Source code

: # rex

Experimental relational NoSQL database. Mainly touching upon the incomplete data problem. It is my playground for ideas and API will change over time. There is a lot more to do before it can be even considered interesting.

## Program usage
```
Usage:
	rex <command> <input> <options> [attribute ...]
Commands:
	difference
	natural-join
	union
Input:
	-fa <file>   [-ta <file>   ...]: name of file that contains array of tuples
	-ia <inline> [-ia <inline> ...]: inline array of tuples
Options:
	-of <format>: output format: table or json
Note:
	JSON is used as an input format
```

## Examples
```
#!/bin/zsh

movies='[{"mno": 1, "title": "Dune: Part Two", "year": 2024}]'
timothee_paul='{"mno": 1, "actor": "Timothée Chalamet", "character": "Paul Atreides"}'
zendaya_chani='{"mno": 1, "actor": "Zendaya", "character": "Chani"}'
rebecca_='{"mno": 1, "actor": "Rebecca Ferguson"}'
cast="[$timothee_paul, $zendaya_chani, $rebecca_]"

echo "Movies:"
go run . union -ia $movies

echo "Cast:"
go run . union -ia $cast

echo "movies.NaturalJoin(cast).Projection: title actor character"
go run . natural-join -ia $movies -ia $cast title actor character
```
---
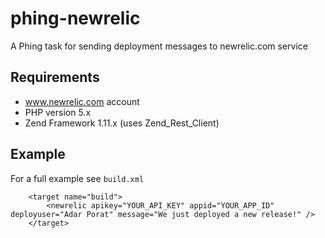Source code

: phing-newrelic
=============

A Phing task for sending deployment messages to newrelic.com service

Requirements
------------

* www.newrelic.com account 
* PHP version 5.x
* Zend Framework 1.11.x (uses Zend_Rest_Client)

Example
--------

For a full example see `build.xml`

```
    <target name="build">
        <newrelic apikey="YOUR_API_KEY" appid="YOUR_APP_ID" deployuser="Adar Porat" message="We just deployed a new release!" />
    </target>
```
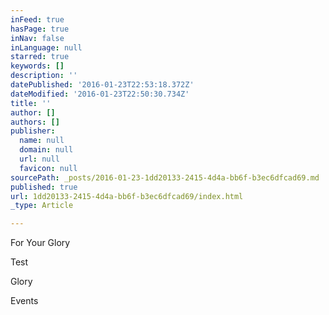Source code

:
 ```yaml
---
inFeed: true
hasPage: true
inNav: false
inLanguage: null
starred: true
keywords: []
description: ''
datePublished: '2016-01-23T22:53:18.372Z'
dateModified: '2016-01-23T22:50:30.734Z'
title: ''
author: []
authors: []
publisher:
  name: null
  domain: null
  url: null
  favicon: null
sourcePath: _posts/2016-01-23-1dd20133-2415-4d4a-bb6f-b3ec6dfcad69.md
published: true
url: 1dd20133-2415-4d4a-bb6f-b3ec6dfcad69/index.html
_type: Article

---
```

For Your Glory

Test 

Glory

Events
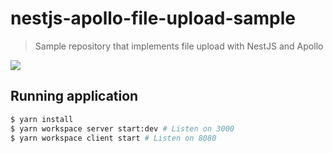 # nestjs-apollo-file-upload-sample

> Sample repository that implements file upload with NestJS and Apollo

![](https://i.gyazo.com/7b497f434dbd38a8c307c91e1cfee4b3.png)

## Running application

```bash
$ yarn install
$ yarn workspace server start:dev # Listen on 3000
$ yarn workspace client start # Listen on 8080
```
==
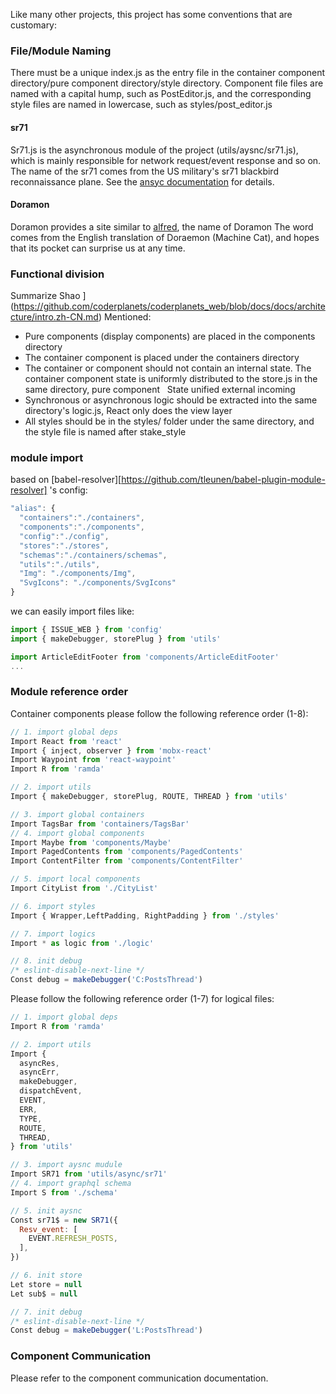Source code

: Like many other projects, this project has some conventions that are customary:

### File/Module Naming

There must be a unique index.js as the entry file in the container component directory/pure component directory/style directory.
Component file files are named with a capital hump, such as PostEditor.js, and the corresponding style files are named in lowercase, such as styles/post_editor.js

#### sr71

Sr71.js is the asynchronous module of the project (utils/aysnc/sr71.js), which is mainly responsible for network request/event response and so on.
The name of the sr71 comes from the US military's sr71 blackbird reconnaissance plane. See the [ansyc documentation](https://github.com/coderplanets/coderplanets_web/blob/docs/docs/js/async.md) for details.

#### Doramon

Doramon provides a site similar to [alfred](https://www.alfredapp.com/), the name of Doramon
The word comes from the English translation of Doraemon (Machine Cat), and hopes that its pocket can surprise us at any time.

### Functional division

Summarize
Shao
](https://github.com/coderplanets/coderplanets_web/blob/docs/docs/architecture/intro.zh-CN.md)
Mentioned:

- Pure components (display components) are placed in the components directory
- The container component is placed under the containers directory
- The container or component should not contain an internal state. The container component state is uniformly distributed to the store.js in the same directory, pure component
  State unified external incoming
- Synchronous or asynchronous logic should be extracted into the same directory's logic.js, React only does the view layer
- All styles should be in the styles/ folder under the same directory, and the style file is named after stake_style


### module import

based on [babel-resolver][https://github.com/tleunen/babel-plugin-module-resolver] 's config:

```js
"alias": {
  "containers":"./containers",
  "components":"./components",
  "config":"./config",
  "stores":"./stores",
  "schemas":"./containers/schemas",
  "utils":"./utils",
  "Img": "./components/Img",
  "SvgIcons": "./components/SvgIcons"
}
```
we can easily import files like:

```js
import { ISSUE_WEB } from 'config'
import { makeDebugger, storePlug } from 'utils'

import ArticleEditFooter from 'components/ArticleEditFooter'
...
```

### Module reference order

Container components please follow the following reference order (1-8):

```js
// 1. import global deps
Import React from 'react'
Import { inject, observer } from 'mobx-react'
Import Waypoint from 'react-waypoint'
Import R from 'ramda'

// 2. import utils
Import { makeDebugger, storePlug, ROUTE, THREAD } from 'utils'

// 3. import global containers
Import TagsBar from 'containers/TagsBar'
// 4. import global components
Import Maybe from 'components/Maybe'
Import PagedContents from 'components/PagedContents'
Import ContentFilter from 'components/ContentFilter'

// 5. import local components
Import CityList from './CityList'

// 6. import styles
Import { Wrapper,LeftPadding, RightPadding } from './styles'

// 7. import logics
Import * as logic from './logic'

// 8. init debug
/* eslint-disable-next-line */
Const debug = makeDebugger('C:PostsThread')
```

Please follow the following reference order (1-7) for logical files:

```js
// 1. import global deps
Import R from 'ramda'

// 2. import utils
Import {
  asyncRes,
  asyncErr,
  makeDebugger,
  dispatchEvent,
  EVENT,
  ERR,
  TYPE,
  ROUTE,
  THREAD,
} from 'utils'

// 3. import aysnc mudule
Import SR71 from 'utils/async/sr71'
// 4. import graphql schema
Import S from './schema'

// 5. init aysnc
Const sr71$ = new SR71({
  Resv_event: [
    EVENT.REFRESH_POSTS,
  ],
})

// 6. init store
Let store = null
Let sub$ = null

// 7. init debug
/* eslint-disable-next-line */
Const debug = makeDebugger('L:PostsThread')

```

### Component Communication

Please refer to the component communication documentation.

**YOUR OBJECTIVE:** Using the records above, report the number of lines that include the string "comes", with nothing added.

**THE ANSWER:** 2